McMillan, which includes Pakenham, Warragul and Nyora in its electoral boundaries, is also expected to be held by a sitting Liberal member.
Russell Broadbent is tipped to hold his seat, which was won by the Liberals in 2007 by a margin of 4.8 per cent.
In a replay of the last poll, his biggest threat will come in the form of Christine Maxfield, who ran for the Labor Party in 2007.
Candidates from Family First and the Greens will also run.
Independent Leigh Gatt is the only non-affiliated candidate.
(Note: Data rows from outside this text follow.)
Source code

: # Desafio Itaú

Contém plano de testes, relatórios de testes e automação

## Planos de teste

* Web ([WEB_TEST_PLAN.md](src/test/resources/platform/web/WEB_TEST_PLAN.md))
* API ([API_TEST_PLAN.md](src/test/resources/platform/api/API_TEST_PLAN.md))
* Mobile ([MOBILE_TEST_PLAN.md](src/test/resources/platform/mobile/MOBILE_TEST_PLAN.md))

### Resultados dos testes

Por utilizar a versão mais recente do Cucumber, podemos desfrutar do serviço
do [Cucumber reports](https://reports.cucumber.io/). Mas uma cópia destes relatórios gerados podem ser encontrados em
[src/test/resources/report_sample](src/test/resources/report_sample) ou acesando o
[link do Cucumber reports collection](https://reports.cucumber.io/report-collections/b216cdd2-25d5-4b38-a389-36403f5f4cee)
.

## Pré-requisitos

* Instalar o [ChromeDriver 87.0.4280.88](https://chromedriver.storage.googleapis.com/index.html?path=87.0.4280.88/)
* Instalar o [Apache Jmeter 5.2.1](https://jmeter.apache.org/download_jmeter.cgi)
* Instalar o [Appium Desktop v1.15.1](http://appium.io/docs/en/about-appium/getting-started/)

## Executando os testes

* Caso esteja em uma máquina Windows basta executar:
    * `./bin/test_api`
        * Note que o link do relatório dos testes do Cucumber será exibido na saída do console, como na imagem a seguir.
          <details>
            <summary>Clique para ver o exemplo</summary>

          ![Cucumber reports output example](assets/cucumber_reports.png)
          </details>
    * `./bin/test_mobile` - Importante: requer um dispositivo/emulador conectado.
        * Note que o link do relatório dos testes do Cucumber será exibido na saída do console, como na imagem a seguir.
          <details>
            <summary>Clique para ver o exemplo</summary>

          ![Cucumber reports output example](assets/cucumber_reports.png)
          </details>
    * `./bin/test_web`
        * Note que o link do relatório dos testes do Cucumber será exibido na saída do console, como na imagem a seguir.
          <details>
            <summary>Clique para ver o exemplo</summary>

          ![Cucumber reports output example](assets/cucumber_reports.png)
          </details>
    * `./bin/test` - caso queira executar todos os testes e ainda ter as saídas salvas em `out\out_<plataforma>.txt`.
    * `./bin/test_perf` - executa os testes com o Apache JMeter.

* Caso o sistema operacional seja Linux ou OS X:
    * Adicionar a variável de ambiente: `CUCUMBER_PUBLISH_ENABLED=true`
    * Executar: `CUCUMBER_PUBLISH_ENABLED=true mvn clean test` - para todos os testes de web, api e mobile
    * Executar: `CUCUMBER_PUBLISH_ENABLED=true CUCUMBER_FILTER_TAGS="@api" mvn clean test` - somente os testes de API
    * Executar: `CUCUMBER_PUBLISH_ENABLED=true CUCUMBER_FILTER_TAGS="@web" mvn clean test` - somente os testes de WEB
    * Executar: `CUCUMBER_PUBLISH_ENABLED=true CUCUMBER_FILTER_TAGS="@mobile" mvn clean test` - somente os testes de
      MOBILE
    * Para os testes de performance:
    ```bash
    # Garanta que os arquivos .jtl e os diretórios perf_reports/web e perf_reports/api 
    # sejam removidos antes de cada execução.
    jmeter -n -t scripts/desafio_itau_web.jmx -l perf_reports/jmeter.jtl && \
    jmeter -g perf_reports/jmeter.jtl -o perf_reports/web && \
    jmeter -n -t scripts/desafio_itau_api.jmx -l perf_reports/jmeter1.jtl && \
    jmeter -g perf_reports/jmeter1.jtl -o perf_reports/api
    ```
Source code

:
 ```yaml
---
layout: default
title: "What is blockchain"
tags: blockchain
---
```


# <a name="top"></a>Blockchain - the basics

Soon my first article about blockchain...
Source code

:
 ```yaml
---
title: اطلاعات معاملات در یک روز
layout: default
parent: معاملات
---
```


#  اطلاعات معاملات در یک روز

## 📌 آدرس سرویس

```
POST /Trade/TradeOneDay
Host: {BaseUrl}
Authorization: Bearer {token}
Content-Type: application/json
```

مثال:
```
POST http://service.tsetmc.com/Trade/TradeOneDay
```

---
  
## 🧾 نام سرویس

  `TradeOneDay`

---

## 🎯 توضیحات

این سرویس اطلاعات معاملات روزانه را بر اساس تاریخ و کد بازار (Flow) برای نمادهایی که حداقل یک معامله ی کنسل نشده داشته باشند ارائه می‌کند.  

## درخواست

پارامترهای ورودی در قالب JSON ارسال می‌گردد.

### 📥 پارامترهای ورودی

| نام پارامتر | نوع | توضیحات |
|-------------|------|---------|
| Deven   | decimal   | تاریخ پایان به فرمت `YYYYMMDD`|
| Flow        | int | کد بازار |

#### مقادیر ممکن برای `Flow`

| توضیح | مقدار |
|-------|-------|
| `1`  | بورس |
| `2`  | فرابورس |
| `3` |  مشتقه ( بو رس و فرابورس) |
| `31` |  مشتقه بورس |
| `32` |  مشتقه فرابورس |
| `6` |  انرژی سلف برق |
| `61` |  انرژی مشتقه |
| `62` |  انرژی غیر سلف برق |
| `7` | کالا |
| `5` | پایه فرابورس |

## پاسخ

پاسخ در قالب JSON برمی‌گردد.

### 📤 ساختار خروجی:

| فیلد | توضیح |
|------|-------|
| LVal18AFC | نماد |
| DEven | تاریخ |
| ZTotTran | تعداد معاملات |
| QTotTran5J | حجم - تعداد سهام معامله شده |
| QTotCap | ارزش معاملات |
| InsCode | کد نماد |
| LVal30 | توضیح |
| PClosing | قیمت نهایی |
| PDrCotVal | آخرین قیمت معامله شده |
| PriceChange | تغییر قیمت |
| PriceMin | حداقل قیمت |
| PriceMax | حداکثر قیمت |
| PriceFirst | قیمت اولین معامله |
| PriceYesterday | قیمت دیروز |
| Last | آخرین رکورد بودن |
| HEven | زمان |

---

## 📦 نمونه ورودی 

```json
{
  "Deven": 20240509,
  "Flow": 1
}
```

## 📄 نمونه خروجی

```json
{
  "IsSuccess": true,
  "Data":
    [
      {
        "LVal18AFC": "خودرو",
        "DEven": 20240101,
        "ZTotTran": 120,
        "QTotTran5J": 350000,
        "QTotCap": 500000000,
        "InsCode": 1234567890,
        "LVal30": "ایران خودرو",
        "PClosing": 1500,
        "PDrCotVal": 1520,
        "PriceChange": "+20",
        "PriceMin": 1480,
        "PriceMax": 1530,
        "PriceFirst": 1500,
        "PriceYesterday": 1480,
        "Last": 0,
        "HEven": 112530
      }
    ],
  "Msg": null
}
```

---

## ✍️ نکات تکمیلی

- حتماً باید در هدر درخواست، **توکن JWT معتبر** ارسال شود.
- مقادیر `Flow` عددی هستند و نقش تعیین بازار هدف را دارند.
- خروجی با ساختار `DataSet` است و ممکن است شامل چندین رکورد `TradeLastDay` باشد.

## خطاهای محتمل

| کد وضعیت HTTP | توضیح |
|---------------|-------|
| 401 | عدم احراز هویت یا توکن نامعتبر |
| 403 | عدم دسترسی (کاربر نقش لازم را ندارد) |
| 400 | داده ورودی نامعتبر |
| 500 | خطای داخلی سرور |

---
The Moe signwriter said he wanted a fairer deal for all Australian and a more financially secure retirement for the elderly.
“Once you reach the age of 65 you shouldn’t have to pay tax and you should have free health care,” he said.
While he wouldn’t offer a preference deal to any party, Mr Gatt was happy to reveal which way he would lean when he cast his own vote.
“I’d rather see preferences go to Labor before Liberal … I don’t really trust Tony Abbott,” he said.
In Flinders, the small field reflects the seemingly indomitable position of Liberal Greg Hunt.
With an 8.3 per cent majority, Mr Hunt would seem certain to hold off the challenge of Labor’s Francis Gagliano-Ventura, Australian Greens candidate Robert Brown and Family First’s Reade Smith.